━━━━━ Source records

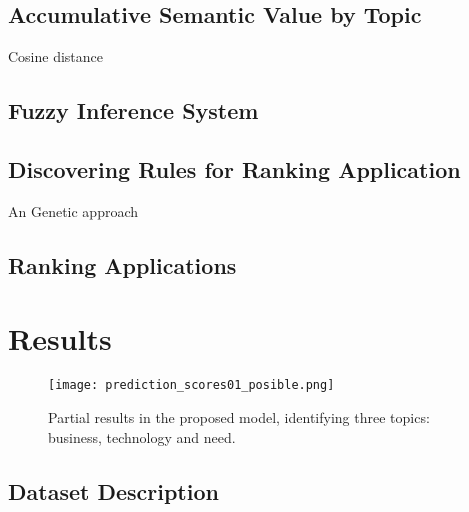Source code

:\subsection{Accumulative Semantic Value by Topic}
Cosine distance

\subsection{Fuzzy Inference System}

\subsection{Discovering Rules for Ranking Application}
An Genetic approach

\subsection{Ranking Applications}

%
\section{Results}
%
\begin{figure}[h]
	\label{fig:partialResults1}
	\texttt{[image: prediction\_scores01\_posible.png]}
    \caption{Partial results in the proposed model, identifying three topics: business, technology and need.}
\end{figure}

%
\subsection{Dataset Description}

━━━━━━━━━━

** Task directions **
Exact copy, no pictures: write out all the records above.

** Exercise solution **
Source code

:\subsection{Accumulative Semantic Value by Topic}
Cosine distance

\subsection{Fuzzy Inference System}

\subsection{Discovering Rules for Ranking Application}
An Genetic approach

\subsection{Ranking Applications}

%
\section{Results}
%
\begin{figure}[h]
	\label{fig:partialResults1}
	\texttt{[image: prediction\_scores01\_posible.png]}
    \caption{Partial results in the proposed model, identifying three topics: business, technology and need.}
\end{figure}

%
\subsection{Dataset Description}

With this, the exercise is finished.